# [WHAT NEEDS TO BE DONE]
Below are records to write out exactly; drop the pictures when you do.

[AVAILABLE RECORDS Boundary: Start]

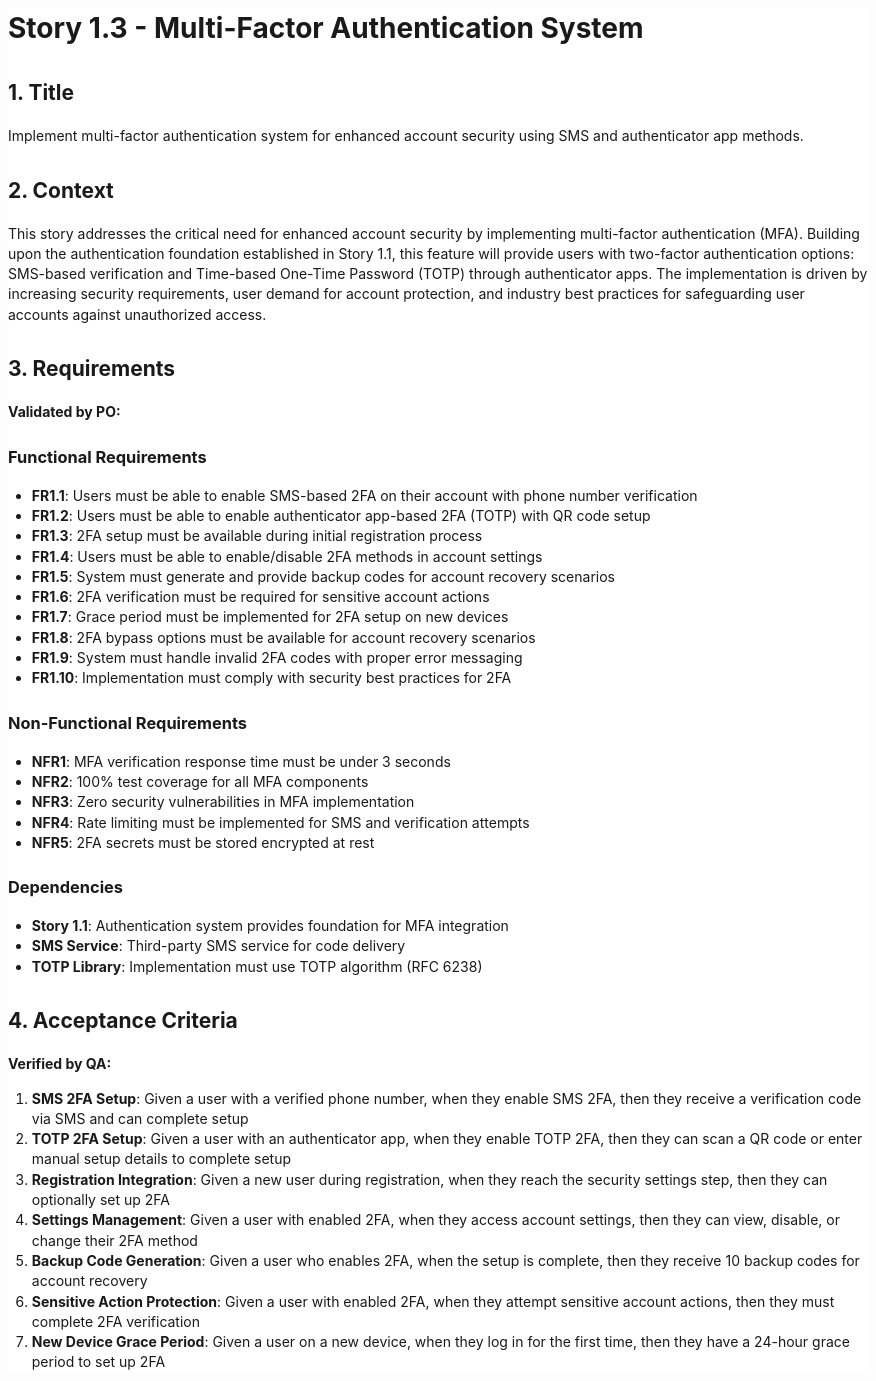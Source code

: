 # Story 1.3 - Multi-Factor Authentication System

## 1. Title
Implement multi-factor authentication system for enhanced account security using SMS and authenticator app methods.

## 2. Context
This story addresses the critical need for enhanced account security by implementing multi-factor authentication (MFA). Building upon the authentication foundation established in Story 1.1, this feature will provide users with two-factor authentication options: SMS-based verification and Time-based One-Time Password (TOTP) through authenticator apps. The implementation is driven by increasing security requirements, user demand for account protection, and industry best practices for safeguarding user accounts against unauthorized access.

## 3. Requirements
**Validated by PO:**

### Functional Requirements
- **FR1.1**: Users must be able to enable SMS-based 2FA on their account with phone number verification
- **FR1.2**: Users must be able to enable authenticator app-based 2FA (TOTP) with QR code setup
- **FR1.3**: 2FA setup must be available during initial registration process
- **FR1.4**: Users must be able to enable/disable 2FA methods in account settings
- **FR1.5**: System must generate and provide backup codes for account recovery scenarios
- **FR1.6**: 2FA verification must be required for sensitive account actions
- **FR1.7**: Grace period must be implemented for 2FA setup on new devices
- **FR1.8**: 2FA bypass options must be available for account recovery scenarios
- **FR1.9**: System must handle invalid 2FA codes with proper error messaging
- **FR1.10**: Implementation must comply with security best practices for 2FA

### Non-Functional Requirements
- **NFR1**: MFA verification response time must be under 3 seconds
- **NFR2**: 100% test coverage for all MFA components
- **NFR3**: Zero security vulnerabilities in MFA implementation
- **NFR4**: Rate limiting must be implemented for SMS and verification attempts
- **NFR5**: 2FA secrets must be stored encrypted at rest

### Dependencies
- **Story 1.1**: Authentication system provides foundation for MFA integration
- **SMS Service**: Third-party SMS service for code delivery
- **TOTP Library**: Implementation must use TOTP algorithm (RFC 6238)

## 4. Acceptance Criteria
**Verified by QA:**

1. **SMS 2FA Setup**: Given a user with a verified phone number, when they enable SMS 2FA, then they receive a verification code via SMS and can complete setup
2. **TOTP 2FA Setup**: Given a user with an authenticator app, when they enable TOTP 2FA, then they can scan a QR code or enter manual setup details to complete setup
3. **Registration Integration**: Given a new user during registration, when they reach the security settings step, then they can optionally set up 2FA
4. **Settings Management**: Given a user with enabled 2FA, when they access account settings, then they can view, disable, or change their 2FA method
5. **Backup Code Generation**: Given a user who enables 2FA, when the setup is complete, then they receive 10 backup codes for account recovery
6. **Sensitive Action Protection**: Given a user with enabled 2FA, when they attempt sensitive account actions, then they must complete 2FA verification
7. **New Device Grace Period**: Given a user on a new device, when they log in for the first time, then they have a 24-hour grace period to set up 2FA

[AVAILABLE RECORDS Boundary: End]

# [RESULT OF THE EXERCISE]
Source code

: # Story 1.3 - Multi-Factor Authentication System

## 1. Title
Implement multi-factor authentication system for enhanced account security using SMS and authenticator app methods.

## 2. Context
This story addresses the critical need for enhanced account security by implementing multi-factor authentication (MFA). Building upon the authentication foundation established in Story 1.1, this feature will provide users with two-factor authentication options: SMS-based verification and Time-based One-Time Password (TOTP) through authenticator apps. The implementation is driven by increasing security requirements, user demand for account protection, and industry best practices for safeguarding user accounts against unauthorized access.

## 3. Requirements
**Validated by PO:**

### Functional Requirements
- **FR1.1**: Users must be able to enable SMS-based 2FA on their account with phone number verification
- **FR1.2**: Users must be able to enable authenticator app-based 2FA (TOTP) with QR code setup
- **FR1.3**: 2FA setup must be available during initial registration process
- **FR1.4**: Users must be able to enable/disable 2FA methods in account settings
- **FR1.5**: System must generate and provide backup codes for account recovery scenarios
- **FR1.6**: 2FA verification must be required for sensitive account actions
- **FR1.7**: Grace period must be implemented for 2FA setup on new devices
- **FR1.8**: 2FA bypass options must be available for account recovery scenarios
- **FR1.9**: System must handle invalid 2FA codes with proper error messaging
- **FR1.10**: Implementation must comply with security best practices for 2FA

### Non-Functional Requirements
- **NFR1**: MFA verification response time must be under 3 seconds
- **NFR2**: 100% test coverage for all MFA components
- **NFR3**: Zero security vulnerabilities in MFA implementation
- **NFR4**: Rate limiting must be implemented for SMS and verification attempts
- **NFR5**: 2FA secrets must be stored encrypted at rest

### Dependencies
- **Story 1.1**: Authentication system provides foundation for MFA integration
- **SMS Service**: Third-party SMS service for code delivery
- **TOTP Library**: Implementation must use TOTP algorithm (RFC 6238)

## 4. Acceptance Criteria
**Verified by QA:**

1. **SMS 2FA Setup**: Given a user with a verified phone number, when they enable SMS 2FA, then they receive a verification code via SMS and can complete setup
2. **TOTP 2FA Setup**: Given a user with an authenticator app, when they enable TOTP 2FA, then they can scan a QR code or enter manual setup details to complete setup
3. **Registration Integration**: Given a new user during registration, when they reach the security settings step, then they can optionally set up 2FA
4. **Settings Management**: Given a user with enabled 2FA, when they access account settings, then they can view, disable, or change their 2FA method
5. **Backup Code Generation**: Given a user who enables 2FA, when the setup is complete, then they receive 10 backup codes for account recovery
6. **Sensitive Action Protection**: Given a user with enabled 2FA, when they attempt sensitive account actions, then they must complete 2FA verification
7. **New Device Grace Period**: Given a user on a new device, when they log in for the first time, then they have a 24-hour grace period to set up 2FA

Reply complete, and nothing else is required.